Introduction
Here's a way simulate live streaming data from an existing data set. Let's take the simplest case: you have a data set stored in a CSV file, and you want to treat each successive row of that file as a streamed event.
Solution
Before following the steps below, make sure you first
1. Startup StreamBase Studio and navigate to the Authoring Perspective.
2. From the Studio menu bar, select Connectivity Wizard....
3. In the Connectivity Wizard dialog, leave the Create New Project radio button selected and click the Next button.
4. On the Select a Source dialog screen, click the radio button for StreamBase Feed Simulation and click the Next button
5. In the Select a Data File wizard screen, click the Browse... button, select your csv data file (tempdata.csv in this case), make sure (just for demo purposes) that the Automatically restart simulation when complete checkbox is checked, and click Next
This dataset tempdata.csv is 100 rows that might be readings from ten different thermometers measuring human body temperatures, but it is a file I quickly created using. The sample data I used is attached here as tempdata.txt; it's free to be used; just rename to tempdata.csv after downloading.
6. In the Configure the Table screen, for this demo, ensure that Time-series selected.
Because we are looping the data from the data file, we want to create a unique key for each event, even as the data is repeated by looping. Your data may already have a natural primary key, and you may not want to loop, so you may make different choices.
7. Click Get Schema from Data Source to populate the schema of the LiveView data table the wizard will create, and click Next
8. On the Data Retention screen, click Next to accept a default 60 minute data retention period.
This option is of course something to set based on the characteristics of your own data set. LiveView data always resides in memory, so you want to always be sure not have an infinitely growing table and therefore eventually get the dreaded OutOfMemoryError. Definitely ballpark the math. For this example, at 10 events per second, that's 36000 events per 60 minutes and at maybe 50 bytes per event, in an hour we're only going to accumulate less than 2MB of table data, which we can easily accommodate with the server's default heap allocation of 3GB.
9. On the Add Server Authentication screen, accept the Allow any connections to the server default value, and click Next.
10. On the Summary screen, enter Project Name sensors, and Table Name temperatures, and click Finish.
The wizard will now create a LiveView fragment and application project. This may take some time.
11. On the Project Creation Successful screen, you can either Close or Start Server....
For this demo, choose to start the server.
12. Once the server is started, click Close.
13. Next, use Spotfire Desktop or Analyst 10.x and above and start it up.

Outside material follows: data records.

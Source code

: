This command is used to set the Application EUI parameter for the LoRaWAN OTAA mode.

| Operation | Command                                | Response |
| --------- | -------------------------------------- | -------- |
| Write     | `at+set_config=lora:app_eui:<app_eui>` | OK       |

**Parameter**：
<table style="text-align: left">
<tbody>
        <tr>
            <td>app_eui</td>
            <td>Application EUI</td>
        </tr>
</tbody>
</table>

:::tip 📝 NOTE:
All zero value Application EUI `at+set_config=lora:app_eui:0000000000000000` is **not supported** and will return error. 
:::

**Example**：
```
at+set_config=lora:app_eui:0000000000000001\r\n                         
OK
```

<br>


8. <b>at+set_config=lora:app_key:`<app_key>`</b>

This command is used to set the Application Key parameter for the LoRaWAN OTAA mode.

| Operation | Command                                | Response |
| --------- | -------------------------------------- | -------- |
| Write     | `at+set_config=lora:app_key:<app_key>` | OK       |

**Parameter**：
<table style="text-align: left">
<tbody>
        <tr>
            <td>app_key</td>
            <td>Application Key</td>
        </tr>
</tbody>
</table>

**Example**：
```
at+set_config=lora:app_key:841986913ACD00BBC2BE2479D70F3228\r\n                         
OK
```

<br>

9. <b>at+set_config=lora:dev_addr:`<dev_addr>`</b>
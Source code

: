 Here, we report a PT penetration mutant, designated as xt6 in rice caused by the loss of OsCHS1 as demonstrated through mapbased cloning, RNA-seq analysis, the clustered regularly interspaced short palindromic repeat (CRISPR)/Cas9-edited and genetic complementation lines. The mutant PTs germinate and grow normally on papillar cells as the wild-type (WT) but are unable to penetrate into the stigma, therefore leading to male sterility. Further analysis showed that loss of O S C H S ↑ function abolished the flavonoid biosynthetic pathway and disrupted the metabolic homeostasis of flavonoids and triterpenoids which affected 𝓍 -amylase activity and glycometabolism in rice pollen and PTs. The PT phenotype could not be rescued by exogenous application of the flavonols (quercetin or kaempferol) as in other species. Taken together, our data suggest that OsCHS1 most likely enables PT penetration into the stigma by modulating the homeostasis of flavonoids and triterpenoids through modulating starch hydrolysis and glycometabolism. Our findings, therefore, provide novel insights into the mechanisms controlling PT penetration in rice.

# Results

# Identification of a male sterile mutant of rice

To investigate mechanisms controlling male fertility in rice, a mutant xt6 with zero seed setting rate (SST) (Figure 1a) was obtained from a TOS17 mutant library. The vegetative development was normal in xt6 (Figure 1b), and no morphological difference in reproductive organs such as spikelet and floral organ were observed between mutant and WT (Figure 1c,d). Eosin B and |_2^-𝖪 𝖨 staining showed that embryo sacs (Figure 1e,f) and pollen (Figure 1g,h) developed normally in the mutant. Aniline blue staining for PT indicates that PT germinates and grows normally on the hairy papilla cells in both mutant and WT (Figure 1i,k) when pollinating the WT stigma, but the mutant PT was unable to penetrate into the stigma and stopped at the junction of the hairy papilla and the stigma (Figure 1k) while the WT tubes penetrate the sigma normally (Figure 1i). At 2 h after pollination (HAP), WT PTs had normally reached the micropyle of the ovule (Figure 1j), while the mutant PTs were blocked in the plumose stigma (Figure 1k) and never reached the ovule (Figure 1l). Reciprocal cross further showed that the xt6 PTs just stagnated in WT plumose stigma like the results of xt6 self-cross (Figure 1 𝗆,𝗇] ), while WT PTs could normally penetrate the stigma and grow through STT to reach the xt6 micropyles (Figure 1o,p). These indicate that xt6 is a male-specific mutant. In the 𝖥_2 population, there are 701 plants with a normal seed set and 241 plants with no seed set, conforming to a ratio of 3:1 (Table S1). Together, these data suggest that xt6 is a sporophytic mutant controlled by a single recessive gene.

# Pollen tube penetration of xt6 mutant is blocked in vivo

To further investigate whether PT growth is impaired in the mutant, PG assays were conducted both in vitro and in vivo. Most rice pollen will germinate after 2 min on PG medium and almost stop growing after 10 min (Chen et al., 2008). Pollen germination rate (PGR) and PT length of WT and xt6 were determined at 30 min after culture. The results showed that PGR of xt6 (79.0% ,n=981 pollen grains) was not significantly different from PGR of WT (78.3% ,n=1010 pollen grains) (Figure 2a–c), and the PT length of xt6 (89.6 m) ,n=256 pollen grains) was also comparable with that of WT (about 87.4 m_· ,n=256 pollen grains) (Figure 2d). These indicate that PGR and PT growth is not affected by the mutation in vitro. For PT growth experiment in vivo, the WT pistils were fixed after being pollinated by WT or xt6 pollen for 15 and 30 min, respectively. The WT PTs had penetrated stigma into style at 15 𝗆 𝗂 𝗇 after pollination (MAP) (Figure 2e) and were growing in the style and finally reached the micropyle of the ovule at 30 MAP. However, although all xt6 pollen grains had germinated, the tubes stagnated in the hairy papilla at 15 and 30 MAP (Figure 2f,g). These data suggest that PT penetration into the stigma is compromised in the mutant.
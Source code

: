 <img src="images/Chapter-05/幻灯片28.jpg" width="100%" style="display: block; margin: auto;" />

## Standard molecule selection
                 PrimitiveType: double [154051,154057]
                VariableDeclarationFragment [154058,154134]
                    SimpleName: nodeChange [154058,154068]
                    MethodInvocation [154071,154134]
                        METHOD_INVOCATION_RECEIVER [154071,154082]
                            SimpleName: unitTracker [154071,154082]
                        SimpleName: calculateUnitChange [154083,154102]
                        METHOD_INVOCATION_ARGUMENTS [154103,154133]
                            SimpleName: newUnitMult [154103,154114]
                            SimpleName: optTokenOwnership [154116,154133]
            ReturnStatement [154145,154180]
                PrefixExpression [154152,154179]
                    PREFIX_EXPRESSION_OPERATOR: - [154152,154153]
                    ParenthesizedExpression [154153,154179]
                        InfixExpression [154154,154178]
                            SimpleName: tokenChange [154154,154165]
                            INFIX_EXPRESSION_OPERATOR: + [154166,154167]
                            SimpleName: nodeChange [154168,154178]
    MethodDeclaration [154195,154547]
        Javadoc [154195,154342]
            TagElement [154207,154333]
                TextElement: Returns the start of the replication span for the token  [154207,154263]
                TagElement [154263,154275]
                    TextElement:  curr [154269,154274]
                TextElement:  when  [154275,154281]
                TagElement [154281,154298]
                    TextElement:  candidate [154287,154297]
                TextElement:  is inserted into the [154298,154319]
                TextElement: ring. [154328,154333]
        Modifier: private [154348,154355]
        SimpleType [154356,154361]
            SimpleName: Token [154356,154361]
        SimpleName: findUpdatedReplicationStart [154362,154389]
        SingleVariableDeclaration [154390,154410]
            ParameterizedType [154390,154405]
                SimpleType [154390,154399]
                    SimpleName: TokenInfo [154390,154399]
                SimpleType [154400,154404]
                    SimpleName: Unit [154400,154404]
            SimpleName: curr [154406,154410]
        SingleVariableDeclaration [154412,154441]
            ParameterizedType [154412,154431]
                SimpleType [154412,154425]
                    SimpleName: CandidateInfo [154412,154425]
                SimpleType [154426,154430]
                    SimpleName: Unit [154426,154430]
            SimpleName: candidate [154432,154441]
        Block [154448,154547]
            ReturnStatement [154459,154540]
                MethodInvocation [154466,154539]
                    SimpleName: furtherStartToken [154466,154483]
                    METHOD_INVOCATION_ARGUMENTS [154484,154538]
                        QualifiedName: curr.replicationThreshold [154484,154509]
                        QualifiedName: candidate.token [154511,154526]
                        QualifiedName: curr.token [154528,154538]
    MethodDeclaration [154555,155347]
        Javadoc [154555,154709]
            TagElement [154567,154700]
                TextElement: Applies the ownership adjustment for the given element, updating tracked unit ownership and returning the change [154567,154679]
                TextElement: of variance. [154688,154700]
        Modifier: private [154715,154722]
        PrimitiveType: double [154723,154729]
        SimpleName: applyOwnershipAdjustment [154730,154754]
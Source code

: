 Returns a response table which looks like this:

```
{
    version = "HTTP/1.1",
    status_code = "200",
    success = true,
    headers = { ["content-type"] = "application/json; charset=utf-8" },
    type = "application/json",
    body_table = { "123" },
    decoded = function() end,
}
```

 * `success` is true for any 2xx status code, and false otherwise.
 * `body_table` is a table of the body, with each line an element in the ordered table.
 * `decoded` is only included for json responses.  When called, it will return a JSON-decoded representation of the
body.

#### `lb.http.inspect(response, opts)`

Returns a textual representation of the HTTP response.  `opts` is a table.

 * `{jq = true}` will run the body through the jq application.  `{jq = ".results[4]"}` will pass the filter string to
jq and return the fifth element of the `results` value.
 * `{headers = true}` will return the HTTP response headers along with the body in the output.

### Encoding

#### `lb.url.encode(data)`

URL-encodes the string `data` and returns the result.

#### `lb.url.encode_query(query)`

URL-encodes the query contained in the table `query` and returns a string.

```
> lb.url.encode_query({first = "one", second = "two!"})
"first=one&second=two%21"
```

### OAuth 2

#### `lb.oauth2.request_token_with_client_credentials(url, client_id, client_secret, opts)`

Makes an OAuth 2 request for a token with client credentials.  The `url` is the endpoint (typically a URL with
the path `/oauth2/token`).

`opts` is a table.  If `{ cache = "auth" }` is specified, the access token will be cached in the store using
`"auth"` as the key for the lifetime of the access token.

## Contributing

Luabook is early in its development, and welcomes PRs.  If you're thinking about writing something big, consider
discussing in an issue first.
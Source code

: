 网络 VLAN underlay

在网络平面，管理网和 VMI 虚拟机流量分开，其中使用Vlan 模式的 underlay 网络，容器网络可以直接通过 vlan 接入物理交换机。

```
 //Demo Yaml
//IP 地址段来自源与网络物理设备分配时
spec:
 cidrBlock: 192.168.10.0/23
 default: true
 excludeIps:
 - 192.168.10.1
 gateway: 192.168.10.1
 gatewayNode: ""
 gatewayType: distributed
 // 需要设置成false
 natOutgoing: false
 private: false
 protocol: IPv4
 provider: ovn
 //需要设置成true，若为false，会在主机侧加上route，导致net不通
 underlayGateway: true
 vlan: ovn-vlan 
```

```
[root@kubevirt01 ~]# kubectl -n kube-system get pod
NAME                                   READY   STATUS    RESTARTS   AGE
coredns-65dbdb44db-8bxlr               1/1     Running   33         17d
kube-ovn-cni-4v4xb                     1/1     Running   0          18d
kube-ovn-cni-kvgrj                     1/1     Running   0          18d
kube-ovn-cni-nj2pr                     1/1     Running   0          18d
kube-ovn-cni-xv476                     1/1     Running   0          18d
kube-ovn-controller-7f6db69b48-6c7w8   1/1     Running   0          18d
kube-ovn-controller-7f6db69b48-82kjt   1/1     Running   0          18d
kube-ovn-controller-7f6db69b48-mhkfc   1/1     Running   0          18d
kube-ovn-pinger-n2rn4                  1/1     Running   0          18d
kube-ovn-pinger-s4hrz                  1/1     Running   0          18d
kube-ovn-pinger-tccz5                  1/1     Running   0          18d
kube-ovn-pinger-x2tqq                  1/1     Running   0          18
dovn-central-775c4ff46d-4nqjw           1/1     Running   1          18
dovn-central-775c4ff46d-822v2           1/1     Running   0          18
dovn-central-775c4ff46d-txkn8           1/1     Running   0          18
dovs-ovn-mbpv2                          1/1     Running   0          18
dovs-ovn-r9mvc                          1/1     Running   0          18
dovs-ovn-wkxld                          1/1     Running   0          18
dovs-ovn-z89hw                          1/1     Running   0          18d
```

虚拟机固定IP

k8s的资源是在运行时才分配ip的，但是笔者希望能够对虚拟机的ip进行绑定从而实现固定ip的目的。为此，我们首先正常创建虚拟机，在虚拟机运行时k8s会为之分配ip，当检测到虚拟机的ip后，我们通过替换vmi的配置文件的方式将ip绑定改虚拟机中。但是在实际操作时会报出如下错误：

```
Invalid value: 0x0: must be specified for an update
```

(Currently, on the Spotfire Web Player, Streaming data requires a WebSocket connection to perform well. You might be unable to interact with visualizations, and data updates could become irregular. If the WebSocket connection fails, the application will use a fallback mechanism, resulting in a suboptimal experience.)
14. Click Connect to
15. Scroll to TIBCO Spotfire Data Streams
16. Select New Connection
17. In the TIBCO Spotfire Data Streams dialog, enter:
Server: localhost:10080
And click the Connect button
18. In the Views in Connection dialog, under Available tables in database select user > temperatures and click the Add button. Under Views in connection, temperatures will appear:
19. Click the OK button
20. On the Add Data to Analysis screen, observe that temperatures is displayed and press the OK button
21. On the Your data is ready! screen click Start from visualizations
22. Under Visualization Types, click Table
23. At this point you will see a basic table visualization that's updating as the simulated sensor data streams into Spotfire.
Then you can make other Spotfire visualizations as you wish.